Consider removing nextHopProtocol as it may expose whether visitor is using VPN / proxy

kdzwinel commented 4 years ago

Spec states that the value of the nextHopProtocol can be different depending on use of a proxy:

When a proxy is configured, if a tunnel connection is established then this attribute MUST return the ALPN Protocol ID of the tunneled protocol, otherwise it MUST return the ALPN Protocol ID of the first hop to the proxy.

This suggests that a website, having knowledge about the resources being loaded and expected nextHopProtocol values, can detect visitors using a proxy. This could be abused to enforce geo-restrictions and prosecute (in certain parts of the world) users using proxy software.

Since user agent may be unable to determine the safe value of the nextHopProtocol when connection is tunneled, we suggest that this property is dropped.

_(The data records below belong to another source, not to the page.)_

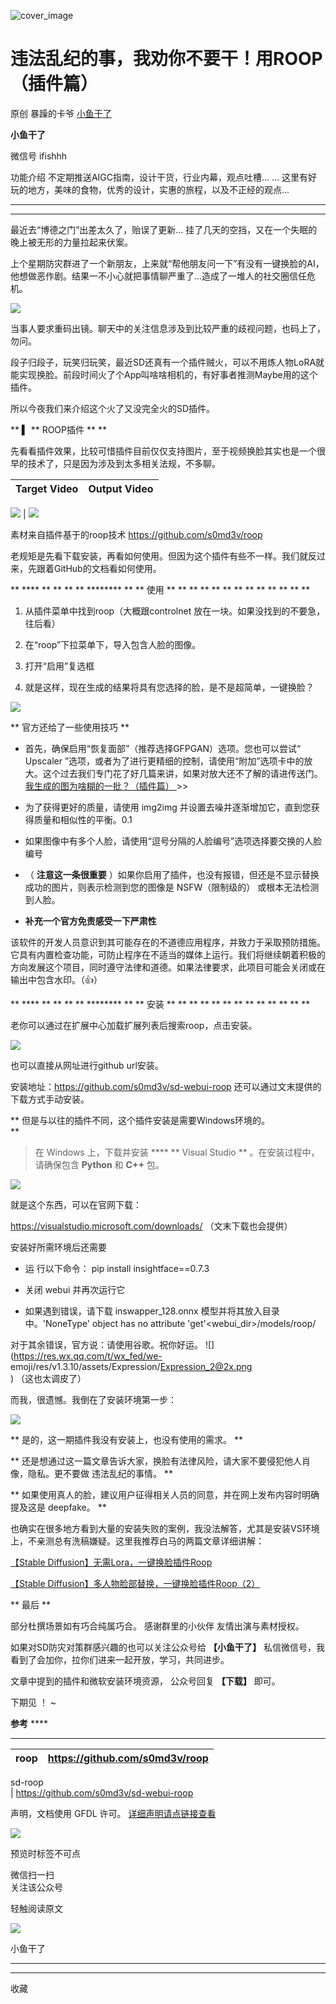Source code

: ![cover_image](https://mmbiz.qpic.cn/sz_mmbiz_jpg/fY8ibThH1At6fodnL41dBuHG30GArFa8FK2CYVmM07Laxe2snWFmiarYRtZtEQVJiavJwIrZLSaytTN6RvE52jvxg/0?wx_fmt=jpeg)

#  违法乱纪的事，我劝你不要干！用ROOP（插件篇）

原创  暴躁的卡爷  [ 小鱼干了 ](javascript:void\(0\);)

**小鱼干了**

微信号  ifishhh

功能介绍  不定期推送AIGC指南，设计干货，行业内幕，观点吐槽... ... 这里有好玩的地方，美味的食物，优秀的设计，实惠的旅程，以及不正经的观点...

__ __

__ _ _

最近去“博德之门”出差太久了，贻误了更新... 挂了几天的空挡，又在一个失眠的晚上被无形的力量拉起来伏案。

上个星期防灾群进了一个新朋友，上来就“帮他朋友问一下”有没有一键换脸的AI，他想做恶作剧。结果一不小心就把事情聊严重了...造成了一堆人的社交圈信任危机。

![](https://mmbiz.qpic.cn/sz_mmbiz_png/fY8ibThH1At6fodnL41dBuHG30GArFa8F4sMIB5kyhNLBypOvoIKPkZiay14iauGOGWLpLsaWy8icxvG1kiaKqkGGqg/640?wx_fmt=png)

当事人要求重码出镜。聊天中的关注信息涉及到比较严重的歧视问题，也码上了，勿问。

段子归段子，玩笑归玩笑，最近SD还真有一个插件贼火，可以不用炼人物LoRA就能实现换脸。前段时间火了个App叫啥啥相机的，有好事者推测Maybe用的这个插件。  

所以今夜我们来介绍这个火了又没完全火的SD插件。

** **▍** ** ROOP插件  ** **

先看看插件效果，比较可惜插件目前仅仅支持图片，至于视频换脸其实也是一个很早的技术了，只是因为涉及到太多相关法规，不多聊。  

Target Video  |  Output Video  
---|---  
![](https://mmbiz.qpic.cn/sz_mmbiz_gif/fY8ibThH1At6fodnL41dBuHG30GArFa8FseeL1qctJwkEy0HGBbFMxbib0ibknvdqia9e8x1NjIpRLMbXludledQsA/640?wx_fmt=gif)
|
![](https://mmbiz.qpic.cn/sz_mmbiz_gif/fY8ibThH1At6fodnL41dBuHG30GArFa8FzloaSESAU6VoIsXbc36kKb7r8viaGicGdajS9gnOEia4T7FcxpZ5PQaoA/640?wx_fmt=gif)  
  
素材来自插件基于的roop技术 https://github.com/s0md3v/roop

老规矩是先看下载安装，再看如何使用。但因为这个插件有些不一样。我们就反过来，先跟着GitHub的文档看如何使用。

** **** ** ** ** ** ******** ** ** 使用  ** ** ** ** ** ** ** ** ** ** ** ** **

  1. 从插件菜单中找到roop（大概跟controlnet 放在一块。如果没找到的不要急，往后看） 

  2. 在“roop”下拉菜单下，导入包含人脸的图像。 

  3. 打开“启用”复选框 

  4. 就是这样，现在生成的结果将具有您选择的脸，是不是超简单，一键换脸？ 

![](https://mmbiz.qpic.cn/sz_mmbiz_png/fY8ibThH1At6fodnL41dBuHG30GArFa8Fhqq8xbzcJC1A9D0gwEUnoVwpVicGcSzuOMibkncexCGicia68M5bHqyia9A/640?wx_fmt=png)

  

** 官方还给了一些使用技巧  **

  * 首先，确保启用“恢复面部”（推荐选择GFPGAN）选项。您也可以尝试“  Upscaler  ”选项，或者为了进行更精细的控制，请使用“附加”选项卡中的放大。这个过去我们专门花了好几篇来讲，如果对放大还不了解的请进传送门。  [ 我生成的图为啥糊的一批？（插件篇） ](http://mp.weixin.qq.com/s?__biz=MzIxNDU3MzkxOA==&mid=2247484870&idx=1&sn=13e7f0437b09c7dc5ad9ad7fabcf62de&chksm=97a433f7a0d3bae1d2867a5011fb2f952da46a6e60cd1863af0d41ac5551f1afdf0a04c956b4&scene=21#wechat_redirect) >>
  * 为了获得更好的质量，请使用 img2img 并设置去噪并逐渐增加它，直到您获得质量和相似性的平衡。0.1 
  * 如果图像中有多个人脸，请使用“逗号分隔的人脸编号”选项选择要交换的人脸编号 
  * （ **注意这一条很重要** ）如果你启用了插件，也没有报错，但还是不显示替换成功的图片，则表示检测到您的图像是 NSFW（限制级的） 或根本无法检测到人脸。 

  

  * **补充一个官方免责感受一下严肃性**   

该软件的开发人员意识到其可能存在的不道德应用程序，并致力于采取预防措施。它具有内置检查功能，可防止程序在不适当的媒体上运行。我们将继续朝着积极的方向发展这个项目，同时遵守法律和道德。如果法律要求，此项目可能会关闭或在输出中包含水印。（👍）

  

** **** ** ** ** ** ******** ** ** 安装  ** ** ** ** ** ** ** ** ** ** ** ** **

老你可以通过在扩展中心加载扩展列表后搜索roop，点击安装。

![](https://mmbiz.qpic.cn/sz_mmbiz_png/fY8ibThH1At6fodnL41dBuHG30GArFa8FRoaK6wNyR0kdxGxYX9BNc4JrzSVDk26Uhj9uQ6h04wGaDeicwLRkT0Q/640?wx_fmt=png)

也可以直接从网址进行github url安装。

安装地址：https://github.com/s0md3v/sd-webui-roop  还可以通过文末提供的下载方式手动安装。  

** 但是与以往的插件不同，这个插件安装是需要Windows环境的。  
**

  

> 在 Windows 上，下载并安装 **** ** Visual Studio  ** 。在安装过程中，请确保包含 **Python** 和
> **C++** 包。

![](https://mmbiz.qpic.cn/sz_mmbiz_png/fY8ibThH1At6fodnL41dBuHG30GArFa8FSOibcBtzUy1ITr3TamXZJnIkzXfrpUheHicupjC6F01S6HcG2uQiagbHw/640?wx_fmt=png)

就是这个东西，可以在官网下载：

https://visualstudio.microsoft.com/downloads/ （文末下载也会提供）  

安装好所需环境后还需要

  * 运  行以下命令：  pip install insightface==0.7.3 

  * 关闭 webui 并再次运行它 

  * 如果遇到错误，请下载  inswapper_128.onnx  模型并将其放入目录中。'NoneType' object has no attribute 'get'<webui_dir>/models/roop/ 

对于其余错误，官方说：请使用谷歌。祝你好运。 ![](https://res.wx.qq.com/t/wx_fed/we-
emoji/res/v1.3.10/assets/Expression/Expression_2@2x.png) （这也太调皮了）

  

而我，很遗憾。我倒在了安装环境第一步：

![](https://mmbiz.qpic.cn/sz_mmbiz_png/fY8ibThH1At6fodnL41dBuHG30GArFa8FFuwjSia6zFrdGCeqGETHxfC4V1RKygE6dLlO1VEOE4pPLr5mXuFTJDA/640?wx_fmt=png)

** 是的，这一期插件我没有安装上，也没有使用的需求。  **

** 还是想通过这一篇文章告诉大家，换脸有法律风险，请大家不要侵犯他人肖像，隐私。更不要做  违法乱纪的事情。  **

** 如果使用真人的脸，建议用户征得相关人员的同意，并在网上发布内容时明确提及这是 deepfake。  **

  

也确实在很多地方看到大量的安装失败的案例，我没法解答，尤其是安装VS环境上，不亲测总有洗稿嫌疑。这里我推荐白马的两篇文章详细讲解：

[ 【Stable Diffusion】无需Lora，一键换脸插件Roop
](http://mp.weixin.qq.com/s?__biz=MzA3ODY0OTc1NQ==&mid=2247487143&idx=1&sn=f564fb2e97142443fd706a15a3801ce3&chksm=9fbece53a8c9474550a6bdc7b15a8bd1961c0a5f48b8c736a18cbd1fb5906e5008b544383af4&scene=21#wechat_redirect)  

[ 【Stable Diffusion】多人物脸部替换，一键换脸插件Roop（2）
](http://mp.weixin.qq.com/s?__biz=MzA3ODY0OTc1NQ==&mid=2247487296&idx=1&sn=0359f42088aaf09f80141c43f88fa78b&chksm=9fbecfb4a8c946a2446ff15137cc8dcfb437401e1ad58b3a4c84b1b1dd3af9622faea80ce5db&scene=21#wechat_redirect)  

  

  

** 最后  **

部分杜撰场景如有巧合纯属巧合。  感谢群里的小伙伴  友情出演与素材授权。  

如果对SD防灾对策群感兴趣的也可以关注公众号给 **【小鱼干了】** 私信微信号，我看到了会加你，拉你们进来一起开放，学习，共同进步。

文章中提到的插件和微软安装环境资源，  公众号回复 **【下载】** 即可。

下期见  ！  ~

  

**参考** ****

* * *

  

roop  |  https://github.com/s0md3v/roop  
---|---  
sd-roop  
|  https://github.com/s0md3v/sd-webui-roop  
  
声明，文档使用 GFDL 许可。  [ 详细声明请点链接查看
](http://mp.weixin.qq.com/s?__biz=MzIxNDU3MzkxOA==&mid=2247484392&idx=1&sn=d4541799ffade58ee09370b9c1239a37&chksm=97a435d9a0d3bccf4ab397577108d2d92092259b4cf3ca877a891173f1e965c69ca52f7e7eb6&scene=21#wechat_redirect)

![](https://mmbiz.qpic.cn/sz_mmbiz_png/fY8ibThH1At5wtvRxKRkN4GWicE93NRia42mINp8NB5HRDKfsnj48CgOiaReyfq5NjYNzTyq80PiczoianApmUnpTsNA/640?wx_fmt=png&wxfrom=5&wx_lazy=1&wx_co=1)

预览时标签不可点

微信扫一扫  
关注该公众号



轻触阅读原文

![](http://mmbiz.qpic.cn/sz_mmbiz_png/fY8ibThH1At6iciciaKY5WZ4ib8CVibVnVHRJwGj6ksg7fk0tzTMuLPsvptv6zswtKfCLNFwYr9aIBGkjiaYGBWtibwnOQ/0?wx_fmt=png)

小鱼干了







****



****



  收藏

yoavweiss commented 4 years ago

This suggests that a website, having knowledge about the resources being loaded and expected nextHopProtocol values, can detect visitors using a proxy.

The different protocols that are being reported can vastly differ in their performance characteristics, so I'd imagine that a proxy that wants to be undetected would mirror the protocols that it establishes with the server to the client.

This could be abused to enforce geo-restrictions and prosecute (in certain parts of the world) users using proxy software.

Do we have cases where we see this happening? Can those geo-restrictions distinguish "legitimate" proxies from "illegitimate" ones? ("legitimate" may be AV software, corporate/school/prison environment, etc)

we suggest that this property is dropped

Who's "we"?

pes10k commented 4 years ago

The different protocols that are being reported can vastly differ in their performance characteristics, so I'd imagine that a proxy that wants to be undetected would mirror the protocols that it establishes with the server to the client.

I'm not sure I understand the argument here (if you could rephrase I would appreciate it), but even if the functionality just makes it more difficult for privacy preserving software to be privacy preserving, thats harm in and of itself.

Do we have cases where we see this happening? Can those geo-restrictions distinguish "legitimate" proxies from "illegitimate" ones? ("legitimate" may be AV software, corporate/school/prison environment, etc)

If you're interested in research in this area, you might look at some of the anti-censorship work out of ICSI and Vern Paxton's lab. I'm not aware of any papers that consider proxies specifically (it may exist, I sincerely don't know), but I'm sure we are both aware of regimes that attempt to detect VPN use, bridge-node Tor use, and other privacy focused proxies. Its also easy to find people interested in finding way to detecting proxy use, and people concerned about their proxy use being detected. I'm not claiming that these are sophisticated approaches or replies, only that they demonstrate that some sites want to detect proxy use, and lots of users don't want that to happen.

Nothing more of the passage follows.